#### Required work:
Without including any pictures, please copy every entry below exactly.

#### Records provided:

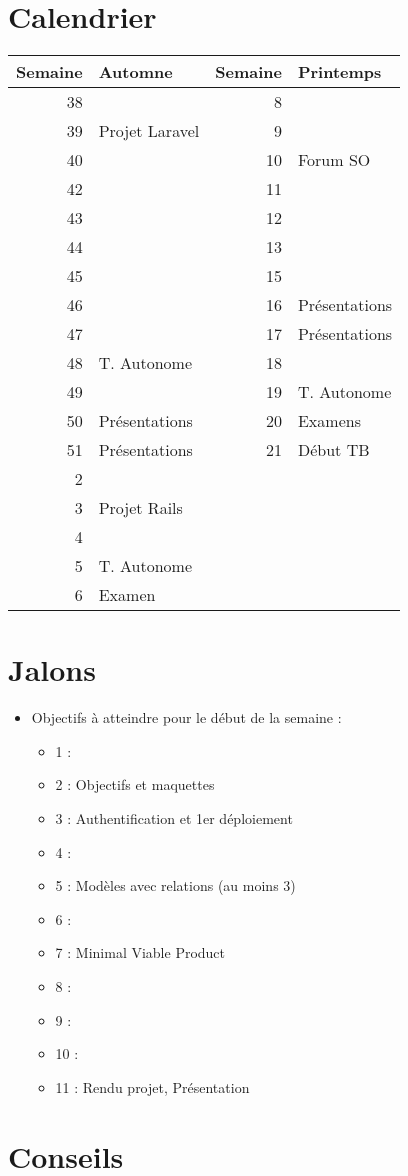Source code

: \hypertarget{calendrier}{%
\section{Calendrier}\label{calendrier}}

\begin{longtable}[]{@{}rlrl@{}}
\toprule
Semaine & Automne & Semaine & Printemps\tabularnewline
\midrule
\endhead
38 & & 8 &\tabularnewline
39 & Projet Laravel & 9 &\tabularnewline
40 & & 10 & Forum SO\tabularnewline
42 & & 11 &\tabularnewline
43 & & 12 &\tabularnewline
44 & & 13 &\tabularnewline
45 & & 15 &\tabularnewline
46 & & 16 & Présentations\tabularnewline
47 & & 17 & Présentations\tabularnewline
48 & T. Autonome & 18 &\tabularnewline
49 & & 19 & T. Autonome\tabularnewline
50 & Présentations & 20 & Examens\tabularnewline
51 & Présentations & 21 & Début TB\tabularnewline
2 & & &\tabularnewline
3 & Projet Rails & &\tabularnewline
4 & & &\tabularnewline
5 & T. Autonome & &\tabularnewline
6 & Examen & &\tabularnewline
\bottomrule
\end{longtable}

\hypertarget{jalons}{%
\section{Jalons}\label{jalons}}

\begin{itemize}
\tightlist
\item
  Objectifs à atteindre pour le début de la semaine :

  \begin{itemize}
  \tightlist
  \item
    1 :
  \item
    2 : Objectifs et maquettes
  \item
    3 : Authentification et 1er déploiement
  \item
    4 :
  \item
    5 : Modèles avec relations (au moins 3)
  \item
    6 :
  \item
    7 : Minimal Viable Product
  \item
    8 :
  \item
    9 :
  \item
    10 :
  \item
    11 : Rendu projet, Présentation
  \end{itemize}
\end{itemize}

\hypertarget{conseils}{%
\section{Conseils}\label{conseils}}

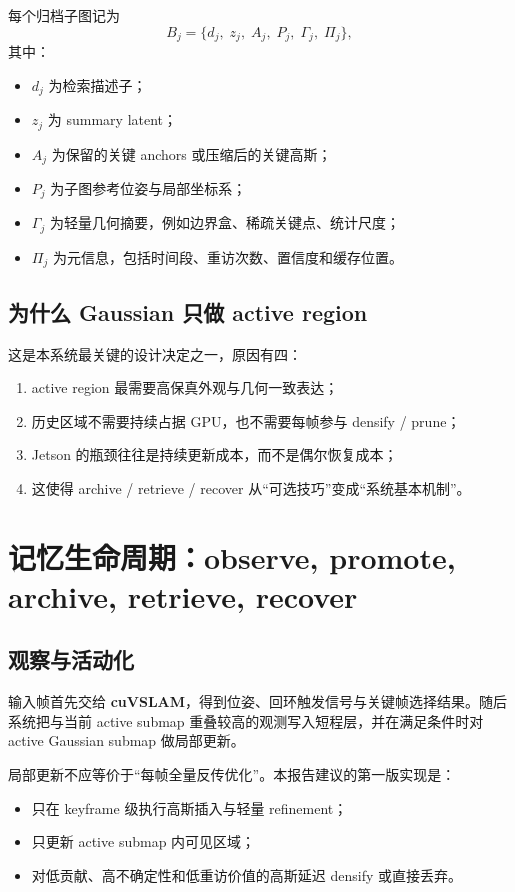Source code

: \documentclass[12pt]{article}
\newcommand{\cuvslam}{\textbf{cuVSLAM}}
\begin{document}
每个归档子图记为
\begin{equation}
B_j = \{d_j,\; z_j,\; A_j,\; P_j,\; \Gamma_j,\; \Pi_j\},
\end{equation}
其中：
\begin{itemize}
  \item $d_j$ 为检索描述子；
  \item $z_j$ 为 summary latent；
  \item $A_j$ 为保留的关键 anchors 或压缩后的关键高斯；
  \item $P_j$ 为子图参考位姿与局部坐标系；
  \item $\Gamma_j$ 为轻量几何摘要，例如边界盒、稀疏关键点、统计尺度；
  \item $\Pi_j$ 为元信息，包括时间段、重访次数、置信度和缓存位置。
\end{itemize}

\subsection{为什么 Gaussian 只做 active region}

这是本系统最关键的设计决定之一，原因有四：
\begin{enumerate}
  \item active region 最需要高保真外观与几何一致表达；
  \item 历史区域不需要持续占据 GPU，也不需要每帧参与 densify / prune；
  \item Jetson 的瓶颈往往是持续更新成本，而不是偶尔恢复成本；
  \item 这使得 archive / retrieve / recover 从“可选技巧”变成“系统基本机制”。
\end{enumerate}

\section{记忆生命周期：observe, promote, archive, retrieve, recover}

\subsection{观察与活动化}

输入帧首先交给 \cuvslam{}，得到位姿、回环触发信号与关键帧选择结果。随后系统把与当前 active submap 重叠较高的观测写入短程层，并在满足条件时对 active Gaussian submap 做局部更新。

局部更新不应等价于“每帧全量反传优化”。本报告建议的第一版实现是：
\begin{itemize}
  \item 只在 keyframe 级执行高斯插入与轻量 refinement；
  \item 只更新 active submap 内可见区域；
  \item 对低贡献、高不确定性和低重访价值的高斯延迟 densify 或直接丢弃。
\end{itemize}
\end{document}
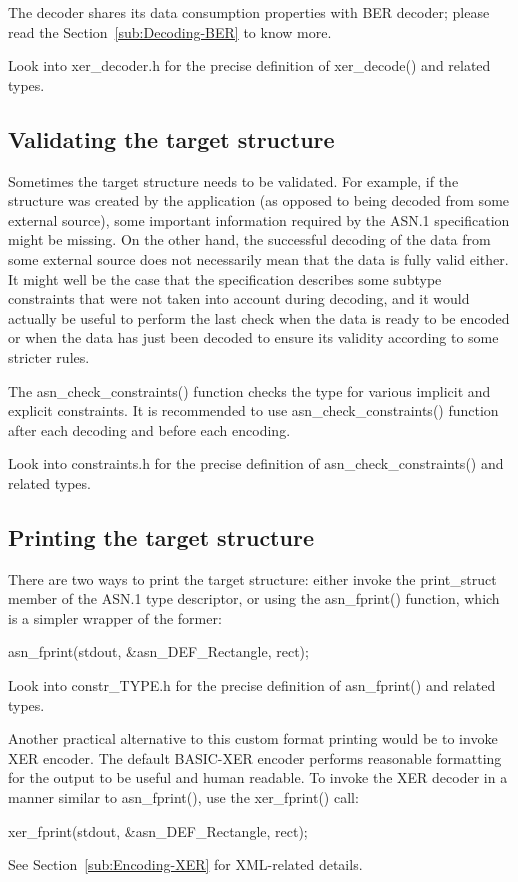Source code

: \documentclass[english,oneside,12pt]{book}
\begin{document}
The decoder shares its data consumption properties with BER decoder;
please read the Section~\ref{sub:Decoding-BER} to know more.

Look into xer\_decoder.h for the precise definition of xer\_decode()
and related types.


\subsection{\label{sub:Validating-the-target}Validating the target structure}

Sometimes the target structure needs to be validated. For example,
if the structure was created by the application (as opposed to being
decoded from some external source), some important information required
by the ASN.1 specification might be missing. On the other hand, the
successful decoding of the data from some external source does not
necessarily mean that the data is fully valid either. It might well
be the case that the specification describes some subtype constraints
that were not taken into account during decoding, and it would actually
be useful to perform the last check when the data is ready to be encoded
or when the data has just been decoded to ensure its validity according
to some stricter rules.

The asn\_check\_constraints() function checks the type for various
implicit and explicit constraints. It is recommended to use asn\_check\_constraints()
function after each decoding and before each encoding.

Look into constraints.h for the precise definition of asn\_check\_constraints()
and related types.


\subsection{\label{sub:Printing-the-target}Printing the target structure}

There are two ways to print the target structure: either invoke the
print\_struct member of the ASN.1 type descriptor, or using the asn\_fprint()
function, which is a simpler wrapper of the former:
\begin{codesample}
asn_fprint(stdout, &asn_DEF_Rectangle, rect);
\end{codesample}
Look into constr\_TYPE.h for the precise definition of asn\_fprint()
and related types.

Another practical alternative to this custom format printing would
be to invoke XER encoder. The default BASIC-XER encoder performs reasonable
formatting for the output to be useful and human readable. To invoke
the XER decoder in a manner similar to asn\_fprint(), use the xer\_fprint()
call:
\begin{codesample}
xer_fprint(stdout, &asn_DEF_Rectangle, rect);
\end{codesample}
See Section~\ref{sub:Encoding-XER} for XML-related details.
\end{document}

#### Reply:
Source code

: \hypertarget{calendrier}{%
\section{Calendrier}\label{calendrier}}

\begin{longtable}[]{@{}rlrl@{}}
\toprule
Semaine & Automne & Semaine & Printemps\tabularnewline
\midrule
\endhead
38 & & 8 &\tabularnewline
39 & Projet Laravel & 9 &\tabularnewline
40 & & 10 & Forum SO\tabularnewline
42 & & 11 &\tabularnewline
43 & & 12 &\tabularnewline
44 & & 13 &\tabularnewline
45 & & 15 &\tabularnewline
46 & & 16 & Présentations\tabularnewline
47 & & 17 & Présentations\tabularnewline
48 & T. Autonome & 18 &\tabularnewline
49 & & 19 & T. Autonome\tabularnewline
50 & Présentations & 20 & Examens\tabularnewline
51 & Présentations & 21 & Début TB\tabularnewline
2 & & &\tabularnewline
3 & Projet Rails & &\tabularnewline
4 & & &\tabularnewline
5 & T. Autonome & &\tabularnewline
6 & Examen & &\tabularnewline
\bottomrule
\end{longtable}

\hypertarget{jalons}{%
\section{Jalons}\label{jalons}}

\begin{itemize}
\tightlist
\item
  Objectifs à atteindre pour le début de la semaine :

  \begin{itemize}
  \tightlist
  \item
    1 :
  \item
    2 : Objectifs et maquettes
  \item
    3 : Authentification et 1er déploiement
  \item
    4 :
  \item
    5 : Modèles avec relations (au moins 3)
  \item
    6 :
  \item
    7 : Minimal Viable Product
  \item
    8 :
  \item
    9 :
  \item
    10 :
  \item
    11 : Rendu projet, Présentation
  \end{itemize}
\end{itemize}

\hypertarget{conseils}{%
\section{Conseils}\label{conseils}}

Source code

: \documentclass[12pt]{article}
\newcommand{\cuvslam}{\textbf{cuVSLAM}}
\begin{document}
每个归档子图记为
\begin{equation}
B_j = \{d_j,\; z_j,\; A_j,\; P_j,\; \Gamma_j,\; \Pi_j\},
\end{equation}
其中：
\begin{itemize}
  \item $d_j$ 为检索描述子；
  \item $z_j$ 为 summary latent；
  \item $A_j$ 为保留的关键 anchors 或压缩后的关键高斯；
  \item $P_j$ 为子图参考位姿与局部坐标系；
  \item $\Gamma_j$ 为轻量几何摘要，例如边界盒、稀疏关键点、统计尺度；
  \item $\Pi_j$ 为元信息，包括时间段、重访次数、置信度和缓存位置。
\end{itemize}

\subsection{为什么 Gaussian 只做 active region}

这是本系统最关键的设计决定之一，原因有四：
\begin{enumerate}
  \item active region 最需要高保真外观与几何一致表达；
  \item 历史区域不需要持续占据 GPU，也不需要每帧参与 densify / prune；
  \item Jetson 的瓶颈往往是持续更新成本，而不是偶尔恢复成本；
  \item 这使得 archive / retrieve / recover 从“可选技巧”变成“系统基本机制”。
\end{enumerate}

\section{记忆生命周期：observe, promote, archive, retrieve, recover}

\subsection{观察与活动化}

输入帧首先交给 \cuvslam{}，得到位姿、回环触发信号与关键帧选择结果。随后系统把与当前 active submap 重叠较高的观测写入短程层，并在满足条件时对 active Gaussian submap 做局部更新。

局部更新不应等价于“每帧全量反传优化”。本报告建议的第一版实现是：
\begin{itemize}
  \item 只在 keyframe 级执行高斯插入与轻量 refinement；
  \item 只更新 active submap 内可见区域；
  \item 对低贡献、高不确定性和低重访价值的高斯延迟 densify 或直接丢弃。
\end{itemize}
\end{document}
Source code

: \documentclass[english,oneside,12pt]{book}
\begin{document}
The decoder shares its data consumption properties with BER decoder;
please read the Section~\ref{sub:Decoding-BER} to know more.

Look into xer\_decoder.h for the precise definition of xer\_decode()
and related types.


\subsection{\label{sub:Validating-the-target}Validating the target structure}

Sometimes the target structure needs to be validated. For example,
if the structure was created by the application (as opposed to being
decoded from some external source), some important information required
by the ASN.1 specification might be missing. On the other hand, the
successful decoding of the data from some external source does not
necessarily mean that the data is fully valid either. It might well
be the case that the specification describes some subtype constraints
that were not taken into account during decoding, and it would actually
be useful to perform the last check when the data is ready to be encoded
or when the data has just been decoded to ensure its validity according
to some stricter rules.

The asn\_check\_constraints() function checks the type for various
implicit and explicit constraints. It is recommended to use asn\_check\_constraints()
function after each decoding and before each encoding.

Look into constraints.h for the precise definition of asn\_check\_constraints()
and related types.


\subsection{\label{sub:Printing-the-target}Printing the target structure}

There are two ways to print the target structure: either invoke the
print\_struct member of the ASN.1 type descriptor, or using the asn\_fprint()
function, which is a simpler wrapper of the former:
\begin{codesample}
asn_fprint(stdout, &asn_DEF_Rectangle, rect);
\end{codesample}
Look into constr\_TYPE.h for the precise definition of asn\_fprint()
and related types.

Another practical alternative to this custom format printing would
be to invoke XER encoder. The default BASIC-XER encoder performs reasonable
formatting for the output to be useful and human readable. To invoke
the XER decoder in a manner similar to asn\_fprint(), use the xer\_fprint()
call:
\begin{codesample}
xer_fprint(stdout, &asn_DEF_Rectangle, rect);
\end{codesample}
See Section~\ref{sub:Encoding-XER} for XML-related details.
\end{document}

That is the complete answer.